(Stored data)
◇ ◇ ◇ ◇ ◇
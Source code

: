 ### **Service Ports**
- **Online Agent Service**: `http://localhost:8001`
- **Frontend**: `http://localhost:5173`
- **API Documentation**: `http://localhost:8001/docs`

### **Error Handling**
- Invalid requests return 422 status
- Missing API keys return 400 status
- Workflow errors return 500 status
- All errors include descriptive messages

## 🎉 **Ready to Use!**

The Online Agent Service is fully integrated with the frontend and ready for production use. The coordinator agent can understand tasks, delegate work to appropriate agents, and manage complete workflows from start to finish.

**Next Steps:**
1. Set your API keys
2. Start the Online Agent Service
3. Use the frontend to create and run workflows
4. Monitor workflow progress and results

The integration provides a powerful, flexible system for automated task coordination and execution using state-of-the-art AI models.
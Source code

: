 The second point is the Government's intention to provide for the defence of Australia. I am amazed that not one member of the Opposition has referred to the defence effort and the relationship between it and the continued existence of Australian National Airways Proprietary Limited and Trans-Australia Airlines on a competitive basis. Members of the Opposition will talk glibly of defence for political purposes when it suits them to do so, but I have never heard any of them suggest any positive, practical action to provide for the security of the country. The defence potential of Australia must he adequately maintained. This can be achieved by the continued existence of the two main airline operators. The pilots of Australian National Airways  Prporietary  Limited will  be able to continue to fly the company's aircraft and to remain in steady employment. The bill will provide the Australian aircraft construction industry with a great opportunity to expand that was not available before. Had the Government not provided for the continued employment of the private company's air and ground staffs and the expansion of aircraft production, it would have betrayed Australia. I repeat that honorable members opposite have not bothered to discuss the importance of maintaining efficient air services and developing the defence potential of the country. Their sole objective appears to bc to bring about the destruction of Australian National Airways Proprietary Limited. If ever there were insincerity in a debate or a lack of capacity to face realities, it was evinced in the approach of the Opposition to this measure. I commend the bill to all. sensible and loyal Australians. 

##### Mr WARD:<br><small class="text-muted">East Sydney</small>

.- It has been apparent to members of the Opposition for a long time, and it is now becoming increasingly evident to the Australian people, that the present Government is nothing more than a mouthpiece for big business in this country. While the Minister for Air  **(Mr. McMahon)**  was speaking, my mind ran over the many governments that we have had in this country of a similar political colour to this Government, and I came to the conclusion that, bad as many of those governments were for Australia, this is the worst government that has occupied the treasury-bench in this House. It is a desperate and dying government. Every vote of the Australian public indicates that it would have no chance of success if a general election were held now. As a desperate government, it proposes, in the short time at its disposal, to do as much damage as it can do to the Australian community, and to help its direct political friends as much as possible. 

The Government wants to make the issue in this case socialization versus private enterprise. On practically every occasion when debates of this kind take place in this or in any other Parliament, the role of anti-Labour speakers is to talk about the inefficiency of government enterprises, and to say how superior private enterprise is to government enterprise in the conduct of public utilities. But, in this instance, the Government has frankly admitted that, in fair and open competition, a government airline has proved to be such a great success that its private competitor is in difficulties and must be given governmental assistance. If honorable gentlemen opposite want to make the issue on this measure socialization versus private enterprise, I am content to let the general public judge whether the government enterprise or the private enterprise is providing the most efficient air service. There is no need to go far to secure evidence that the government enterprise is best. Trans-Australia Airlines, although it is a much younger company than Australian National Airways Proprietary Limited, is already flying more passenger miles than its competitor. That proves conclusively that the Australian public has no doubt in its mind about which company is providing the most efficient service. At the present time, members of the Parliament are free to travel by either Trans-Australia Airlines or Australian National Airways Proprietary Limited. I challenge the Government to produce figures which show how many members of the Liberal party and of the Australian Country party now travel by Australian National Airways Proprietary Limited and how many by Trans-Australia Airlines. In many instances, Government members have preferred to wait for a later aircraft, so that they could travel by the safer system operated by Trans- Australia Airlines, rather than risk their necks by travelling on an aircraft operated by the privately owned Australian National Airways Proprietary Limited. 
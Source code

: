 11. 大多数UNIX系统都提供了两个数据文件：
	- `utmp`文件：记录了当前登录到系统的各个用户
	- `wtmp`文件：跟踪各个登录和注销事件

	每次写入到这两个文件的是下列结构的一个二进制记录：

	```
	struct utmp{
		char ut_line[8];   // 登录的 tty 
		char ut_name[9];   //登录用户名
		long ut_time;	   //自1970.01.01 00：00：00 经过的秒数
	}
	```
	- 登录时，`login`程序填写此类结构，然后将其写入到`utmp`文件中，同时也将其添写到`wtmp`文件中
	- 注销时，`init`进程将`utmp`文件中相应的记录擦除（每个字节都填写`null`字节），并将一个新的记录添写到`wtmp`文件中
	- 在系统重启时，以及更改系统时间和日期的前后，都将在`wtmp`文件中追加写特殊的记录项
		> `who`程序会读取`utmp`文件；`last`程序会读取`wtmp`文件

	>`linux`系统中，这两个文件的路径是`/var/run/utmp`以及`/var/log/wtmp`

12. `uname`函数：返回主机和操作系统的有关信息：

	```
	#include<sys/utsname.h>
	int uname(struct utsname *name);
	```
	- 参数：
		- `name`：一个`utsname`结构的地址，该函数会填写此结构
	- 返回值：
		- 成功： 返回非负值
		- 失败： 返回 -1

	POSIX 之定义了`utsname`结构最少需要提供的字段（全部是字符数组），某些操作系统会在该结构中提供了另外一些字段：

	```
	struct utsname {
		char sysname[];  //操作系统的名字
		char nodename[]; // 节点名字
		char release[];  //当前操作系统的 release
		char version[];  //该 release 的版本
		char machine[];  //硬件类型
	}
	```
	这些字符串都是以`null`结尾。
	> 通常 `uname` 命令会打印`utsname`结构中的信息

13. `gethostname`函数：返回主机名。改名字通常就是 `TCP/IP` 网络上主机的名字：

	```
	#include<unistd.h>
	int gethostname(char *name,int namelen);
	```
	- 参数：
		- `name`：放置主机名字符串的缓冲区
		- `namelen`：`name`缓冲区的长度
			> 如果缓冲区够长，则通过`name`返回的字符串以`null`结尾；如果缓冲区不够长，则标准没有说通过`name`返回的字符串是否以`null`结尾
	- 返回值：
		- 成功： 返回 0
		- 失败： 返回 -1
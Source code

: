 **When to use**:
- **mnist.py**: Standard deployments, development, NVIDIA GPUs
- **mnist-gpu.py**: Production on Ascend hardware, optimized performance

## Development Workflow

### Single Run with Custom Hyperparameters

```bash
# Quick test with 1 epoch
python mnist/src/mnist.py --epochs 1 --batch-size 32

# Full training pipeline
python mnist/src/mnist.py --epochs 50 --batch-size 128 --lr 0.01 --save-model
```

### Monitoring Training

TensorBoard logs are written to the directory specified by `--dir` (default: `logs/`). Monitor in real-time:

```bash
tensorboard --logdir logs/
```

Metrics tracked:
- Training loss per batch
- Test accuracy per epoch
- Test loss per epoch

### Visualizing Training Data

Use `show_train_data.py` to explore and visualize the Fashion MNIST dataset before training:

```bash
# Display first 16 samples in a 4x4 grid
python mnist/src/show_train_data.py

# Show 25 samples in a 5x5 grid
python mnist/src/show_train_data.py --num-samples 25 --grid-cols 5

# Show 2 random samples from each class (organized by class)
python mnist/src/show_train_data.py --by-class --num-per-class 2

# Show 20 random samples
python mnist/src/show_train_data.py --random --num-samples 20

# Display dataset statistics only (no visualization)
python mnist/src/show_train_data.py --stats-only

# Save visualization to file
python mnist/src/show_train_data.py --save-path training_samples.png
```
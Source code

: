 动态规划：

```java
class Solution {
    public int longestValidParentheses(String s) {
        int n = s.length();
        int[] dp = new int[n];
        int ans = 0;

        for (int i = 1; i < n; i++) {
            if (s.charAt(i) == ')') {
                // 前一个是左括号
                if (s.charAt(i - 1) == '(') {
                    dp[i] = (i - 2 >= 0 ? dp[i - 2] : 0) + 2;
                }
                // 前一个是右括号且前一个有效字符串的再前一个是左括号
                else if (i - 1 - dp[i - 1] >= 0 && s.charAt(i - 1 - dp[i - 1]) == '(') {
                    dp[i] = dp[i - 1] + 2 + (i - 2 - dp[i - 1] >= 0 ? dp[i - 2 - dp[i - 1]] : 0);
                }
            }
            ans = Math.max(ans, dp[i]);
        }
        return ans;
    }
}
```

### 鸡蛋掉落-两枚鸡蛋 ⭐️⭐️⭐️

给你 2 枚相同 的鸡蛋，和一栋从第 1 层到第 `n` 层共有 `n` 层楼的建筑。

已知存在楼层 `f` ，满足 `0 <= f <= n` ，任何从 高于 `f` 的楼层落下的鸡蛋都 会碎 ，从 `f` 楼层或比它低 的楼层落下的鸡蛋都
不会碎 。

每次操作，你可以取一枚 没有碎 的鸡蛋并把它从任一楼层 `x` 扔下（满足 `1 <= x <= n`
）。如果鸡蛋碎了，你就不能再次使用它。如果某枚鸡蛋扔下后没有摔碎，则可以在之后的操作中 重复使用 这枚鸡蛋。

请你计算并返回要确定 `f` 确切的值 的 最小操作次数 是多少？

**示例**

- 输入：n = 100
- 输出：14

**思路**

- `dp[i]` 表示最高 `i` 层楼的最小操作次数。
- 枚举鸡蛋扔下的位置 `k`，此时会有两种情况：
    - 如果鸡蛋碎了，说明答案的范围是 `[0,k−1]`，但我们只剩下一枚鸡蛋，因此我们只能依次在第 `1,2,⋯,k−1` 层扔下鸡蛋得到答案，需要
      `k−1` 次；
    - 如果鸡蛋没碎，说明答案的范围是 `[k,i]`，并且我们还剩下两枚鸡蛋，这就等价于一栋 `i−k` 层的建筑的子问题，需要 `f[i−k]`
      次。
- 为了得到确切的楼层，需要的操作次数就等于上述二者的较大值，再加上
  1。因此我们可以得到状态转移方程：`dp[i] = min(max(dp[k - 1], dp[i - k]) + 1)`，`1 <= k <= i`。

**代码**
◇ ◇ ◇ ◇ ◇
WHAT THE EXERCISE ASKS
Look through the records and copy every line that has the word "namelen".

OUTPUT BELOW
	int gethostname(char *name,int namelen);
		- `namelen`：`name`缓冲区的长度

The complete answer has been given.